New American Satyakalyan Seelamneni: ‘America Took Me In as a Son’
(Between June 30 and July 4, we welcomed more than 7,000 new citizens during nearly 100 naturalization ceremonies in honor of Independence Day. We are featuring stories from some of these new Americans to show how immigrants add to the strength and character of our nation.)
Growing up in southern India, Satyakalyan Seelamneni first learned about the United States in high school and college. Through word of mouth and also by researching online, he learned that America was, as he puts it, "a land of opportunities and dreams and freedom." After completing his studies in India, he came to the United States to work. He remembers arriving in the United States in May 2011. Coming out of Dulles International Airport near Washington, D.C., he distinctly remembers the moment that he stepped outside for the first time. "A huge flag was there in front of the airport, I felt that America was welcoming me with an open heart, and I instantly fell in love with this country at that moment."

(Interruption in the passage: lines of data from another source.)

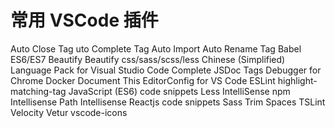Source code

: 常用 VSCode 插件
===

Auto Close Tag
uto Complete Tag
Auto Import
Auto Rename Tag
Babel ES6/ES7
Beautify
Beautify css/sass/scss/less
Chinese (Simplified) Language Pack for Visual Studio Code
Complete JSDoc Tags
Debugger for Chrome
Docker
Document This
EditorConfig for VS Code
ESLint
highlight-matching-tag
JavaScript (ES6) code snippets
Less IntelliSense
npm Intellisense
Path Intellisense
Reactjs code snippets
Sass
Trim Spaces
TSLint
Velocity
Vetur
vscode-icons
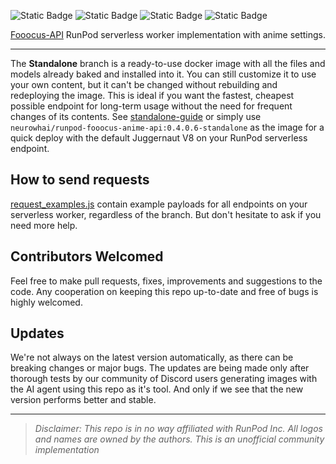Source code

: ![Static Badge](https://img.shields.io/badge/API_version-0.4.0.6-blue) ![Static Badge](https://img.shields.io/badge/Fooocus_version-2.3.1-blue) ![Static Badge](https://img.shields.io/badge/API_coverage-100%25-vividgreen) ![Static Badge](https://img.shields.io/badge/API_tests-passed-vividgreen)

[Fooocus-API](https://github.com/mrhan1993/Fooocus-API) RunPod serverless worker implementation with anime settings.
___
The **Standalone** branch is a ready-to-use docker image with all the files and models already baked and installed into it. You can still customize it to use your own content, but it can't be changed without rebuilding and redeploying the image. This is ideal if you want the fastest, cheapest possible endpoint for long-term usage without the need for frequent changes of its contents. See [standalone-guide](https://github.com/neurowhai/RunPod-Fooocus-API/blob/Standalone/docs/standalone-guide.md) or simply use `neurowhai/runpod-fooocus-anime-api:0.4.0.6-standalone` as the image for a quick deploy with the default Juggernaut V8 on your RunPod serverless endpoint.

## How to send requests
[request_examples.js](https://github.com/davefojtik/RunPod-Fooocus-API/blob/Standalone/docs/request_examples.js) contain example payloads for all endpoints on your serverless worker, regardless of the branch. But don't hesitate to ask if you need more help.

## Contributors Welcomed
Feel free to make pull requests, fixes, improvements and suggestions to the code. Any cooperation on keeping this repo up-to-date and free of bugs is highly welcomed.

## Updates
We're not always on the latest version automatically, as there can be breaking changes or major bugs. The updates are being made only after thorough tests by our community of Discord users generating images with the AI agent using this repo as it's tool. And only if we see that the new version performs better and stable.
___
> *Disclaimer: This repo is in no way affiliated with RunPod Inc. All logos and names are owned by the authors. This is an unofficial community implementation*
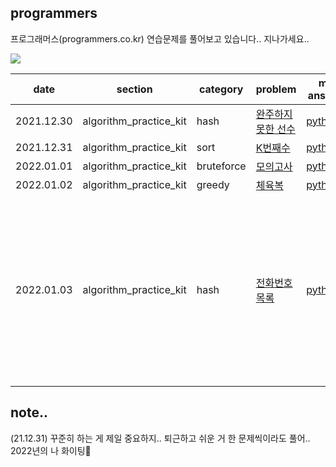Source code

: ## programmers
프로그래머스(programmers.co.kr) 연습문제를 풀어보고 있습니다.. 지나가세요..

<img src="https://img.shields.io/badge/Python-3776AB?style=flat-square&logo=Python&logoColor=white">

|date|section|category|problem|my answer|memo|
|---|---|---|---|---|---|
|2021.12.30|algorithm_practice_kit|hash|[완주하지 못한 선수](https://programmers.co.kr/learn/courses/30/lessons/42576)|[python3](https://github.com/leewatermin/programmers/blob/main/coding%20test%20kit/python3/hash_1.py)||
|2021.12.31|algorithm_practice_kit|sort|[K번째수](https://programmers.co.kr/learn/courses/30/lessons/42748)|[python3](https://github.com/leewatermin/programmers/blob/main/coding%20test%20kit/python3/sort_1.py)||
|2022.01.01|algorithm_practice_kit|bruteforce|[모의고사](https://programmers.co.kr/learn/courses/30/lessons/42840)|[python3](https://github.com/leewatermin/programmers/blob/main/coding%20test%20kit/python3/bruteforce_1.py)||
|2022.01.02|algorithm_practice_kit|greedy|[체육복](https://programmers.co.kr/learn/courses/30/lessons/42862)|[python3](https://github.com/leewatermin/programmers/blob/main/coding%20test%20kit/python3/greedy_1.py)||
|2022.01.03|algorithm_practice_kit|hash|[전화번호 목록](https://programmers.co.kr/learn/courses/30/lessons/42577)|[python3](https://github.com/leewatermin/programmers/blob/main/coding%20test%20kit/python3/hash_2.py)|해시 개념 사용 사용해서 다시 풀어야겠다. 내재 sorted, sort function 어떻게 돌아가는지 확인하고..|

## note..
(21.12.31) 꾸준히 하는 게 제일 중요하지.. 퇴근하고 쉬운 거 한 문제씩이라도 풀어.. 2022년의 나 화이팅🤍
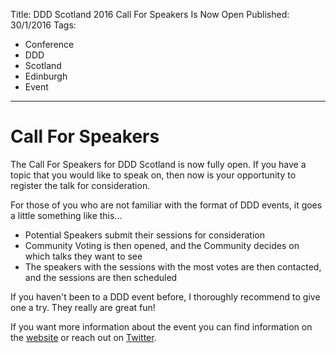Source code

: Title: DDD Scotland 2016 Call For Speakers Is Now Open
Published: 30/1/2016
Tags:
  - Conference
  - DDD
  - Scotland
  - Edinburgh
  - Event
---

# Call For Speakers

The Call For Speakers for DDD Scotland is now fully open.  If you have a topic that you would like to speak on, then now is your opportunity to register the talk for consideration.

For those of you who are not familiar with the format of DDD events, it goes a little something like this...

- Potential Speakers submit their sessions for consideration
- Community Voting is then opened, and the Community decides on which talks they want to see
- The speakers with the sessions with the most votes are then contacted, and the sessions are then scheduled

If you haven't been to a DDD event before, I thoroughly recommend to give one a try.  They really are great fun!

If you want more information about the event you can find information on the [website](http://ddd.scot ) or reach out on [Twitter](https://twitter.com/dddscot).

A technology engineer for a bank, Seelamneni says that "America took me in as a son and taught me many things every day, including love, honesty, truth, respect, compassion and camaraderie." He remembers how his parents taught him the value of giving back to society, and how those values went hand in hand with making the decision to become a U.S. citizen. "America helped me to become a better person in my personal and professional life, and I wanted to give something back, and help the society in whatever way I could."
When asked about the process of becoming a citizen, he says that once he read about citizenship on the USCIS website, he was able to find what he needed and apply. "The USCIS website gave me all I needed to complete the process, it’s all right there." In addition, he remembers that, despite feeling nervous, the naturalization exam was a very positive experience. The USCIS officer who conducted his exam was, in his words, "professional and courteous," and even shared additional facts about American history with him after the exam had ended.
Above: Seelamneni shares his story at his naturalization ceremony
Finally, this past July 1, the big day arrived. Seelamneni became a U.S. citizen at a special naturalization ceremony at Fort Necessity, a historical battlefield in Pennsylvania from the 18th-century French and Indian War. When asked about the ceremony, he said: "I feel like I am a part of the history. I shared my experiences with other new citizens, we discussed how your future would be if you are honest and work hard, how the sky is the limit."